Collected data
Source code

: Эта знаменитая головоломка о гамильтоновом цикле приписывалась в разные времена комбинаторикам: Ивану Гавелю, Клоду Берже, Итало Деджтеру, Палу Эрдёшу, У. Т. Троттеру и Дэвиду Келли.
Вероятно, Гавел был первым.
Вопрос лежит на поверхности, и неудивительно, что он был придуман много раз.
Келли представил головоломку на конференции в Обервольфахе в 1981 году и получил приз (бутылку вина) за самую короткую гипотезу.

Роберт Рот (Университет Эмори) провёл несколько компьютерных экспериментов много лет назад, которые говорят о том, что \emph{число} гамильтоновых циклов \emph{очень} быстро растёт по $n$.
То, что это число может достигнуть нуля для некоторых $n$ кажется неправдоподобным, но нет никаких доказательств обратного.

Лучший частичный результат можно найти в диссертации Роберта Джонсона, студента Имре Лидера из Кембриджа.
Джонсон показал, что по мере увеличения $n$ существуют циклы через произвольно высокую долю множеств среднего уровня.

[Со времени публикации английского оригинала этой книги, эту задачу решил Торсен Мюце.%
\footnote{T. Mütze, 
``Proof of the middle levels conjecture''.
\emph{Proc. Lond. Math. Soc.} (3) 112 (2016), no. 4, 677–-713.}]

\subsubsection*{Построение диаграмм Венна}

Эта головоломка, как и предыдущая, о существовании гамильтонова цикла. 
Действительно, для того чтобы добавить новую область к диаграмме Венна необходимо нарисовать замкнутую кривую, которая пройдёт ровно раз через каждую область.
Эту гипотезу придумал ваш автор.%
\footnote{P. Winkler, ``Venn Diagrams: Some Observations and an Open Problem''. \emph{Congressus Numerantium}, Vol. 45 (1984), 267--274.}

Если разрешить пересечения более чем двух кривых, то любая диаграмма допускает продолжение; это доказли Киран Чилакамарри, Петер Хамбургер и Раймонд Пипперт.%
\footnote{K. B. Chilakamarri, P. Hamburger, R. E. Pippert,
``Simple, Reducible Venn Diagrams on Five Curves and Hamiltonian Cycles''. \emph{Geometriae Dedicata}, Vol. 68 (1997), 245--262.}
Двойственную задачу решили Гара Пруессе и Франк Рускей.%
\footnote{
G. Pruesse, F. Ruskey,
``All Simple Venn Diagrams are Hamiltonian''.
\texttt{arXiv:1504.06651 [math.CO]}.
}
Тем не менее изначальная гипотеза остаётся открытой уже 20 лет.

* * *

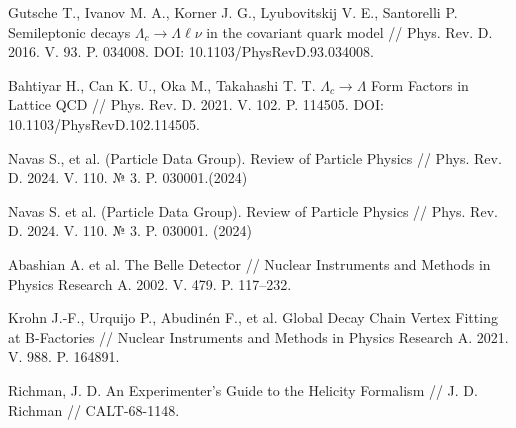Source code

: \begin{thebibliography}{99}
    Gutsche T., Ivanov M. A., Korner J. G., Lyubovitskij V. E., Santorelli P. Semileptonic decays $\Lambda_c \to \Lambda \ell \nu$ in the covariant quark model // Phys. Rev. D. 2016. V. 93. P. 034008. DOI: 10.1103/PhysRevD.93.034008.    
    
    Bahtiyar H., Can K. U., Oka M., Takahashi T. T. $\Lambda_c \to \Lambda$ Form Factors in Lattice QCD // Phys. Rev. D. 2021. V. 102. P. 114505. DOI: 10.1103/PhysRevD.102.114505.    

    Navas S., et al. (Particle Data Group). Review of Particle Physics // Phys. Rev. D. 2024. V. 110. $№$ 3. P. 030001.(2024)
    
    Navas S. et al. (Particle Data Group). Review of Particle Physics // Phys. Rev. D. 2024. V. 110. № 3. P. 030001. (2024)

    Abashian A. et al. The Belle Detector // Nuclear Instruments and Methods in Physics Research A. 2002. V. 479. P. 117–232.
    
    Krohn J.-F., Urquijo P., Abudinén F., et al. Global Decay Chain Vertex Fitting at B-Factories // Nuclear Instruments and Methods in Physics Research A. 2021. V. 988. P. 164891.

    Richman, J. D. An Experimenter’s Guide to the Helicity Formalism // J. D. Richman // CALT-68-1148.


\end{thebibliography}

* * *

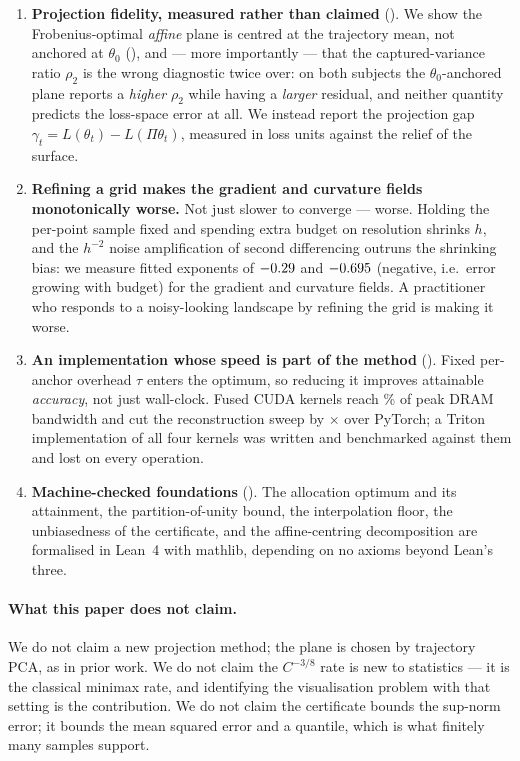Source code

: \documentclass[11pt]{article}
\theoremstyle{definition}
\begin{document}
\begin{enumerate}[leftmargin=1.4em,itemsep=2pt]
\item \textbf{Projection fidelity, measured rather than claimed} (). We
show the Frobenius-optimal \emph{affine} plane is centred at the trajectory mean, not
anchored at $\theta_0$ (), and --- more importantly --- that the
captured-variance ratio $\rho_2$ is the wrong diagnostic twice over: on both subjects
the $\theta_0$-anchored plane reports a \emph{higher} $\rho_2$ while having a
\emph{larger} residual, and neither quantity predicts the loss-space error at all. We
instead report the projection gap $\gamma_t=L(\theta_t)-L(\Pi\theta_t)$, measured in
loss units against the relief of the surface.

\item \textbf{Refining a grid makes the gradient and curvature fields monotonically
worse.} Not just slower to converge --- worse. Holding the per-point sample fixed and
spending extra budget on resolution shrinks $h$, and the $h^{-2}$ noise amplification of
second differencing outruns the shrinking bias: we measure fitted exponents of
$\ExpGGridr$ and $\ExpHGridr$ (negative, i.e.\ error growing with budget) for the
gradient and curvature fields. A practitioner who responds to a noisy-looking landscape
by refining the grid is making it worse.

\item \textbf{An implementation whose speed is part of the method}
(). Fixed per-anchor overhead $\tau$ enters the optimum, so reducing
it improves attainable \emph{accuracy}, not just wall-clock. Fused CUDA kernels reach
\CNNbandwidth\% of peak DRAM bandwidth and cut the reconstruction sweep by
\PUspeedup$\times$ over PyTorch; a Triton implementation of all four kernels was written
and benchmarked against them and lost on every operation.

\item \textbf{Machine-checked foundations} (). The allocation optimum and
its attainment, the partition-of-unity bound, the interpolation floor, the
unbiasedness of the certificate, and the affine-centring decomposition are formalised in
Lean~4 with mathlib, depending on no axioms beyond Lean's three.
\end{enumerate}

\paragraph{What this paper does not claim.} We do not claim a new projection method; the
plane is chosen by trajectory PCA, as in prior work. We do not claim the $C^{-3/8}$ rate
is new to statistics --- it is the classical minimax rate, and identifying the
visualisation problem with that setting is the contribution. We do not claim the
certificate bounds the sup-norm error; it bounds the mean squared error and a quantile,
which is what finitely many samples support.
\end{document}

[What needs to be done] Return every line from the records above that holds the word "optimum".

[Worked solution]
(). Fixed per-anchor overhead $\tau$ enters the optimum, so reducing
\item \textbf{Machine-checked foundations} (). The allocation optimum and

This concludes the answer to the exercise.